▶ [INSTRUCTIONS FOR THE TASK] Look through the entries below and show every line containing the word "onClick".

BEGIN TASK MATERIAL

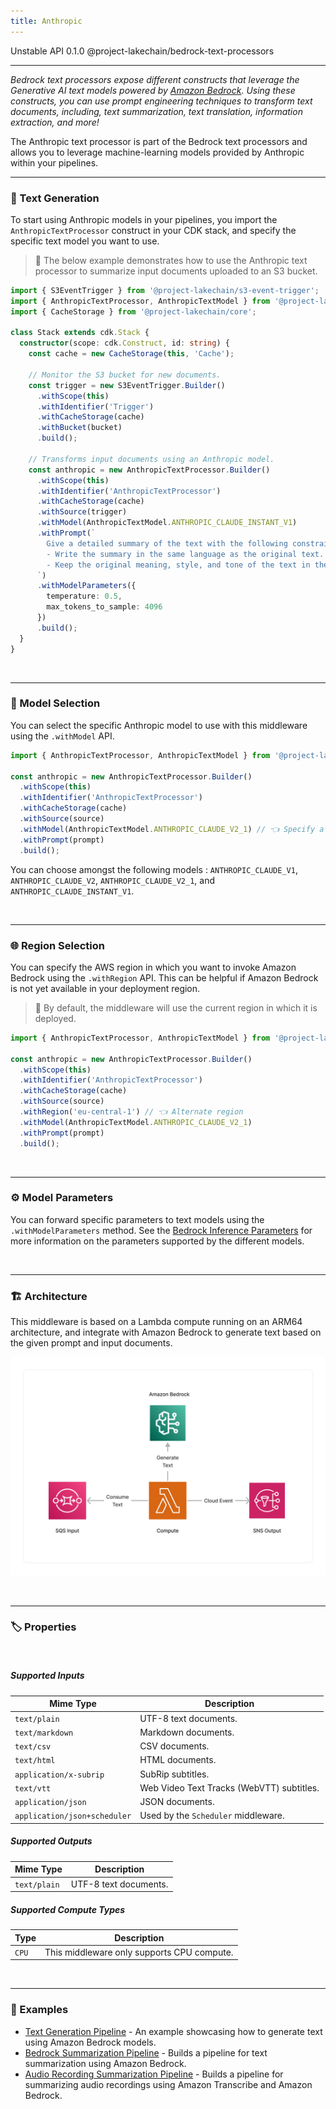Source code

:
 ```yaml
---
title: Anthropic
---
```


<span title="Label: Pro" data-view-component="true" class="Label Label--api text-uppercase">
  Unstable API
</span>
<span title="Label: Pro" data-view-component="true" class="Label Label--version text-uppercase">
  0.1.0
</span>
<span title="Label: Pro" data-view-component="true" class="Label Label--package">
  @project-lakechain/bedrock-text-processors
</span>
<br>

---

*Bedrock text processors expose different constructs that leverage the Generative AI text models powered by [Amazon Bedrock](https://docs.aws.amazon.com/bedrock/latest/userguide/what-is-bedrock.html). Using these constructs, you can use prompt engineering techniques to transform text documents, including, text summarization, text translation, information extraction, and more!*

The Anthropic text processor is part of the Bedrock text processors and allows you to leverage machine-learning models provided by Anthropic within your pipelines.

---

### 🤖 Text Generation

To start using Anthropic models in your pipelines, you import the `AnthropicTextProcessor` construct in your CDK stack, and specify the specific text model you want to use.

> 💁 The below example demonstrates how to use the Anthropic text processor to summarize input documents uploaded to an S3 bucket.

```typescript
import { S3EventTrigger } from '@project-lakechain/s3-event-trigger';
import { AnthropicTextProcessor, AnthropicTextModel } from '@project-lakechain/bedrock-text-processors';
import { CacheStorage } from '@project-lakechain/core';

class Stack extends cdk.Stack {
  constructor(scope: cdk.Construct, id: string) {
    const cache = new CacheStorage(this, 'Cache');

    // Monitor the S3 bucket for new documents.
    const trigger = new S3EventTrigger.Builder()
      .withScope(this)
      .withIdentifier('Trigger')
      .withCacheStorage(cache)
      .withBucket(bucket)
      .build();

    // Transforms input documents using an Anthropic model.
    const anthropic = new AnthropicTextProcessor.Builder()
      .withScope(this)
      .withIdentifier('AnthropicTextProcessor')
      .withCacheStorage(cache)
      .withSource(trigger)
      .withModel(AnthropicTextModel.ANTHROPIC_CLAUDE_INSTANT_V1)
      .withPrompt(`
        Give a detailed summary of the text with the following constraints:
        - Write the summary in the same language as the original text.
        - Keep the original meaning, style, and tone of the text in the summary.
      `)
      .withModelParameters({
        temperature: 0.5,
        max_tokens_to_sample: 4096
      })
      .build();
  }
}
```

<br>

---

### 🤖 Model Selection

You can select the specific Anthropic model to use with this middleware using the `.withModel` API.

```typescript
import { AnthropicTextProcessor, AnthropicTextModel } from '@project-lakechain/bedrock-text-processors';

const anthropic = new AnthropicTextProcessor.Builder()
  .withScope(this)
  .withIdentifier('AnthropicTextProcessor')
  .withCacheStorage(cache)
  .withSource(source)
  .withModel(AnthropicTextModel.ANTHROPIC_CLAUDE_V2_1) // 👈 Specify a model
  .withPrompt(prompt)
  .build();
```

You can choose amongst the following models : `ANTHROPIC_CLAUDE_V1`, `ANTHROPIC_CLAUDE_V2`, `ANTHROPIC_CLAUDE_V2_1`, and `ANTHROPIC_CLAUDE_INSTANT_V1`.

<br>

---

### 🌐 Region Selection

You can specify the AWS region in which you want to invoke Amazon Bedrock using the `.withRegion` API. This can be helpful if Amazon Bedrock is not yet available in your deployment region.

> 💁 By default, the middleware will use the current region in which it is deployed.

```typescript
import { AnthropicTextProcessor, AnthropicTextModel } from '@project-lakechain/bedrock-text-processors';

const anthropic = new AnthropicTextProcessor.Builder()
  .withScope(this)
  .withIdentifier('AnthropicTextProcessor')
  .withCacheStorage(cache)
  .withSource(source)
  .withRegion('eu-central-1') // 👈 Alternate region
  .withModel(AnthropicTextModel.ANTHROPIC_CLAUDE_V2_1)
  .withPrompt(prompt)
  .build();
```

<br>

---

### ⚙️ Model Parameters

You can forward specific parameters to text models using the `.withModelParameters` method. See the [Bedrock Inference Parameters](https://docs.aws.amazon.com/bedrock/latest/userguide/model-parameters.html) for more information on the parameters supported by the different models.

<br>

---

### 🏗️ Architecture

This middleware is based on a Lambda compute running on an ARM64 architecture, and integrate with Amazon Bedrock to generate text based on the given prompt and input documents.

![Architecture](../../../assets/bedrock-text-generators-architecture.png)

<br>

---

### 🏷️ Properties

<br>

##### Supported Inputs

|  Mime Type  | Description |
| ----------- | ----------- |
| `text/plain` | UTF-8 text documents. |
| `text/markdown` | Markdown documents. |
| `text/csv` | CSV documents. |
| `text/html` | HTML documents. |
| `application/x-subrip` | SubRip subtitles. |
| `text/vtt` | Web Video Text Tracks (WebVTT) subtitles. |
| `application/json` | JSON documents. |
| `application/json+scheduler` | Used by the `Scheduler` middleware. |

##### Supported Outputs

|  Mime Type  | Description |
| ----------- | ----------- |
| `text/plain` | UTF-8 text documents. |

##### Supported Compute Types

| Type  | Description |
| ----- | ----------- |
| `CPU` | This middleware only supports CPU compute. |

<br>

---

### 📖 Examples

- [Text Generation Pipeline](https://github.com/awslabs/project-lakechain/tree/main/examples/simple-pipelines/text-generation-pipeline) - An example showcasing how to generate text using Amazon Bedrock models.
- [Bedrock Summarization Pipeline](https://github.com/awslabs/project-lakechain/tree/main/examples/simple-pipelines/summarization-pipelines/bedrock-summarization-pipeline) - Builds a pipeline for text summarization using Amazon Bedrock.
- [Audio Recording Summarization Pipeline](https://github.com/awslabs/project-lakechain/tree/main/examples/simple-pipelines/summarization-pipelines/audio-recording-summarization-pipeline) - Builds a pipeline for summarizing audio recordings using Amazon Transcribe and Amazon Bedrock.
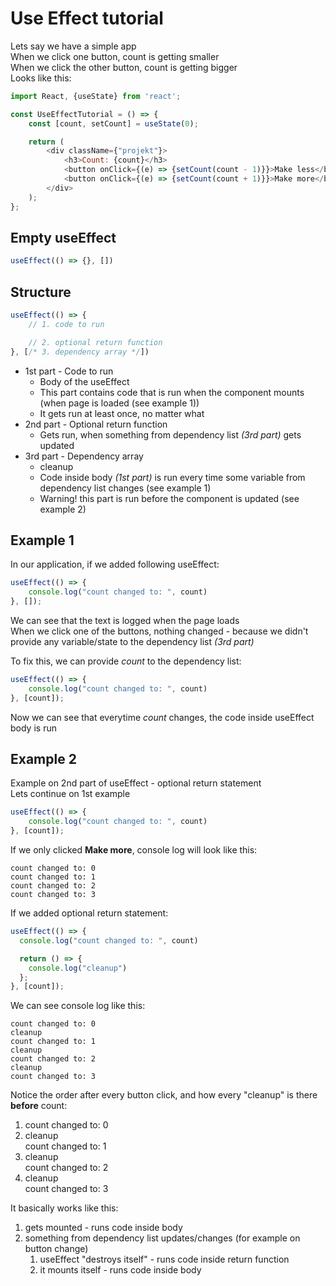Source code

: # Use Effect tutorial

Lets say we have a simple app  
When we click one button, count is getting smaller  
When we click the other button, count is getting bigger  
Looks like this:  
```javascript
import React, {useState} from 'react';

const UseEffectTutorial = () => {
    const [count, setCount] = useState(0);

    return (
        <div className={"projekt"}>
            <h3>Count: {count}</h3>
            <button onClick={(e) => {setCount(count - 1)}}>Make less</button>
            <button onClick={(e) => {setCount(count + 1)}}>Make more</button>
        </div>
    );
};
```


## Empty useEffect
```javascript
useEffect(() => {}, [])
```


## Structure 
```javascript
useEffect(() => {
    // 1. code to run

    // 2. optional return function
}, [/* 3. dependency array */])
```
- 1st part - Code to run
  - Body of the useEffect  
  - This part contains code that is run when the component mounts (when page is loaded (see example 1))
  - It gets run at least once, no matter what  
- 2nd part - Optional return function
  - Gets run, when something from dependency list *(3rd part)* gets updated
- 3rd part - Dependency array 
  - cleanup
  - Code inside body *(1st part)* is run every time some variable from dependency list changes (see example 1)
  - Warning! this part is run before the component is updated (see example 2)


## Example 1
In our application, if we added following useEffect:  
```javascript
useEffect(() => {
    console.log("count changed to: ", count)
}, []);
```  
We can see that the text is logged when the page loads  
When we click one of the buttons, nothing changed - 
because we didn't provide any variable/state to the dependency list *(3rd part)*  

To fix this, we can provide *count* to the dependency list:  
```javascript
useEffect(() => {
    console.log("count changed to: ", count)
}, [count]);
```  
Now we can see that everytime *count* changes, the code inside useEffect body is run


## Example 2
Example on 2nd part of useEffect - optional return statement  
Lets continue on 1st example
```javascript
useEffect(() => {
    console.log("count changed to: ", count)
}, [count]);
```  
If we only clicked **Make more**, console log will look like this:
```text
count changed to: 0
count changed to: 1
count changed to: 2
count changed to: 3
```

If we added optional return statement:
```javascript
useEffect(() => {
  console.log("count changed to: ", count)

  return () => {
    console.log("cleanup")
  };
}, [count]);
```

We can see console log like this:
```text
count changed to: 0
cleanup
count changed to: 1
cleanup
count changed to: 2
cleanup
count changed to: 3
```
Notice the order after every button click, and how every "cleanup" is there **before** count:
1. count changed to: 0
2. cleanup  
   count changed to: 1
3. cleanup  
   count changed to: 2
4. cleanup  
   count changed to: 3

It basically works like this:
1. gets mounted - runs code inside body
2. something from dependency list updates/changes (for example on button change)
   1. useEffect "destroys itself" - runs code inside return function
   2. it mounts itself - runs code inside body
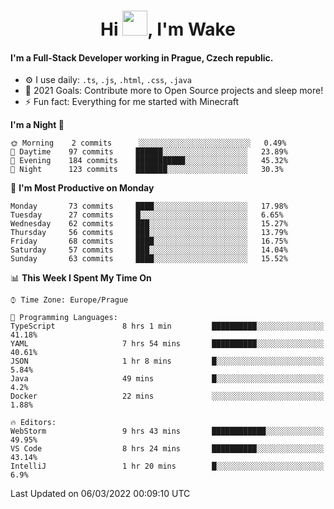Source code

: <h1 align="center">Hi <img src="https://raw.githubusercontent.com/MrWakeCZ/MrWakeCZ/master/Hi.gif" width="40px" />, I'm Wake</h1>

#### I'm a Full-Stack Developer working in Prague, Czech republic.
- ⚙️ I use daily: `.ts`, `.js`, `.html`, `.css`, `.java`
- 🥅 2021 Goals: Contribute more to Open Source projects and sleep more!
- ⚡ Fun fact: Everything for me started with Minecraft

<!--START_SECTION:waka-->
**I'm a Night 🦉** 

```text
🌞 Morning    2 commits      ░░░░░░░░░░░░░░░░░░░░░░░░░   0.49% 
🌆 Daytime    97 commits     ██████░░░░░░░░░░░░░░░░░░░   23.89% 
🌃 Evening    184 commits    ███████████░░░░░░░░░░░░░░   45.32% 
🌙 Night      123 commits    ███████░░░░░░░░░░░░░░░░░░   30.3%

```
📅 **I'm Most Productive on Monday** 

```text
Monday       73 commits     ████░░░░░░░░░░░░░░░░░░░░░   17.98% 
Tuesday      27 commits     █░░░░░░░░░░░░░░░░░░░░░░░░   6.65% 
Wednesday    62 commits     ███░░░░░░░░░░░░░░░░░░░░░░   15.27% 
Thursday     56 commits     ███░░░░░░░░░░░░░░░░░░░░░░   13.79% 
Friday       68 commits     ████░░░░░░░░░░░░░░░░░░░░░   16.75% 
Saturday     57 commits     ███░░░░░░░░░░░░░░░░░░░░░░   14.04% 
Sunday       63 commits     ████░░░░░░░░░░░░░░░░░░░░░   15.52%

```


📊 **This Week I Spent My Time On** 

```text
⌚︎ Time Zone: Europe/Prague

💬 Programming Languages: 
TypeScript               8 hrs 1 min         ██████████░░░░░░░░░░░░░░░   41.18% 
YAML                     7 hrs 54 mins       ██████████░░░░░░░░░░░░░░░   40.61% 
JSON                     1 hr 8 mins         █░░░░░░░░░░░░░░░░░░░░░░░░   5.84% 
Java                     49 mins             █░░░░░░░░░░░░░░░░░░░░░░░░   4.2% 
Docker                   22 mins             ░░░░░░░░░░░░░░░░░░░░░░░░░   1.88%

🔥 Editors: 
WebStorm                 9 hrs 43 mins       ████████████░░░░░░░░░░░░░   49.95% 
VS Code                  8 hrs 24 mins       ██████████░░░░░░░░░░░░░░░   43.14% 
IntelliJ                 1 hr 20 mins        █░░░░░░░░░░░░░░░░░░░░░░░░   6.9%

```


 Last Updated on 06/03/2022 00:09:10 UTC
<!--END_SECTION:waka-->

END TASK MATERIAL

▶ [RESULT]
            <button onClick={(e) => {setCount(count - 1)}}>Make less</button>
            <button onClick={(e) => {setCount(count + 1)}}>Make more</button>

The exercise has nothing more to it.